Substantial research attention has been directed at exploring the mechanisms and treatment of renal cell carcinoma (RCC). Indeed, the association between inflammation and tumor phenotypes has been at the center of cancer research. Concomitant with research on the inflammation response and inflammatory molecules involved in RCC, new breakthroughs have emerged. A large body of knowledge now shows that treatments targeting inflammation and immunity in RCC provide substantial clinical benefits. Adequate analysis and a better understanding of the mechanisms of inflammatory factors in the occurrence and progression of RCC are highly desirable. Currently, numerous RCC treatments targeted at inflammation and immunotherapy are available. The current review describes in detail the link between inflammation and RCC.

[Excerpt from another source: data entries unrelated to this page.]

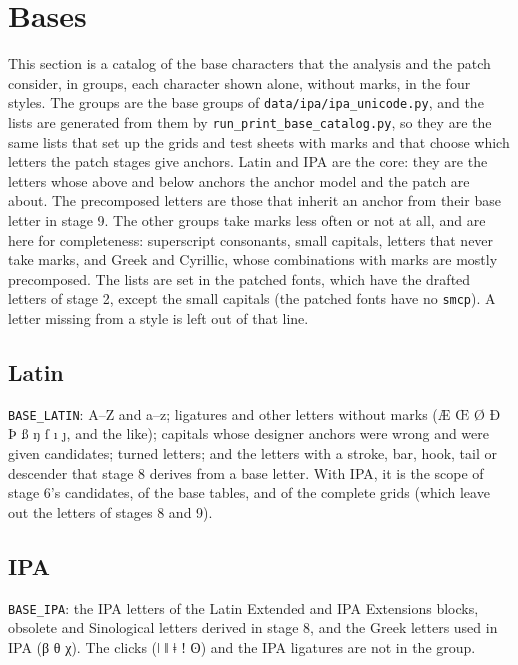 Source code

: \documentclass[landscape]{article}
\begin{document}
\newpage
\section*{Bases}

This section is a catalog of the base characters that the analysis and the patch consider,
in groups, each character shown alone, without marks, in the four styles.
The groups are the base groups of \texttt{data/ipa/ipa\_unicode.py},
and the lists are generated from them by \texttt{run\_print\_base\_catalog.py},
so they are the same lists that set up the grids and test sheets with marks
and that choose which letters the patch stages give anchors.
Latin and IPA are the core: they are the letters whose above and below anchors the anchor model
and the patch are about.
The precomposed letters are those that inherit an anchor from their base letter in stage 9.
The other groups take marks less often or not at all,
and are here for completeness: superscript consonants, small capitals,
letters that never take marks, and Greek and Cyrillic, whose combinations with marks are mostly precomposed.
The lists are set in the patched fonts, which have the drafted letters of stage 2,
except the small capitals (the patched fonts have no \texttt{smcp}).
A letter missing from a style is left out of that line.

\subsection*{Latin}

\texttt{BASE\_LATIN}: A--Z and a--z; ligatures and other letters without marks (Æ Œ Ø Ð Þ ß ŋ ſ ı ȷ, and the like);
capitals whose designer anchors were wrong and were given candidates;
turned letters;
and the letters with a stroke, bar, hook, tail or descender that stage 8 derives from a base letter.
With IPA, it is the scope of stage 6's candidates, of the base tables, and of the complete grids
(which leave out the letters of stages 8 and 9).



\subsection*{IPA}

\texttt{BASE\_IPA}: the IPA letters of the Latin Extended and IPA Extensions blocks,
obsolete and Sinological letters derived in stage 8,
and the Greek letters used in IPA (β θ χ).
The clicks (ǀ ǁ ǂ ǃ ʘ) and the IPA ligatures are not in the group.
\end{document}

Keywords: immunotherapy; inflammation-related pathway; inflammatory factor; renal cell carcinoma; tumor microenvironment.

Figure 1.

mTOR pathway affects tumor cell growth and proliferation. mTOR consists of two intracellular complexes, mTORC1 and mTORC2. Growth factors and amino acids activate mTORC1, thereby activating lipid kinase PI3K. Phosphorylation of PIP2 by PI3K then produces PIP3, which phosphorylates and activates AKT via the intermediate kinase PDK1. PTEN is a phosphatase that negatively regulates PI3K to dephosphorylate PIP3 back to PIP2. Once this pathway is activated, AKT phosphorylates and inhibits the TSC phosphorylation (AKT can also be activated by mTORC2). TSC is able to negatively regulate mTORC1 by inhibiting Rheb, a GTP-binding protein. AKT can disable this inhibition and activate the mTOR pathway. AMPK reduces cellular ATP storage and increases the AMP:ATP ratio, inhibiting mTOR by the phosphorylation and activation of TSC2. After AKT is activated, mTORC1 phosphorylates p70S6K and 4EBP to promote protein translation and enhance cell growth. mTOR, mechanistic target of rapamycin; mTORC, mTOR complex; PI3K, phosphatidylinositol 3-kinase; PIP2, phosphatidylinositol 4,5-bisphosphate; PIP3, phosphatidylinositol-3,4,5-triphosphate; TSC, tuberous sclerosis complex; Rheb, Ras homolog enriched in brain; PDK1, 3-phosphoinositol-dependent kinase-1; p70S6K, 70 kDa ribosomal protein S6 kinase; 4EBP, eukaryotic translation initiation factor 4E-binding protein 21.

Figure 2.

Inflammatory molecules associated with RCC. The role of different inflammatory factors and immune cells in RCC-promoting inflammation and RCC tumor immunity. RCC, renal cell carcinoma; IL, interleukin; STAT, signal transducer and activator of transcription; TNF, tumor necrosis factor; NF-κΒ, nuclear factor-κB; TRAIL, tumor necrosis factor-related apoptosis-inducing ligand; CSF-1, colony-stimulating factor 1; CSF-1R, CSF-1 receptor; CXCL, chemokine (C-X-C motif) ligand; CXCR, CXC chemokine receptor; MMP, matrix metalloproteinase; TAM, tumor-associated macrophage; MDSC, myeloid-derived suppressor cell.

Figure 3.

IL-6 pathway promotes RCC development. IL-6 (pink stars) binds first to the membrane-bound non-signaling IL-6R (green diamonds). Non-signaling IL-6R is activated as IL-6R (green square), which can be signal transduced. After recruitment of 2 gp130 (brown-colored rectangular squares) molecules, the signaling complex is formed and signal transduction is induced (brown-colored squares represent ‘dimerization of gp130’). Signaling via membrane-bound IL-6R can promote the development of RCC by activating STAT3, a potential regulator of HIF-1-mediated VEGF expression transcription. This may be associated with the proliferation of RCC. Human NEU3 plays an important role in cell differentiation and transmembrane signal transduction, and its expression is associated with IL-6. NEU3 is sensitive to IL-6 signaling via the PI3K pathway. Overexpression of NEU3 can enhance the action of IL-6, inhibit apoptosis and promote cell migration. IL-6, interleukin-6; IL-6R, IL-6 receptor; RCC, renal cell carcinoma; gp130, glycoprotein 130; STAT3, signal transducer and activator of transcription 3; HIF-1, hypoxia-inducible factor 1; VEGF, vascular endothelial growth factor; NEU3, plasma membrane-associated sialidase; PI3K, phosphatidylinositol 3-kinase; EMT, epithelial-mesenchymal transition.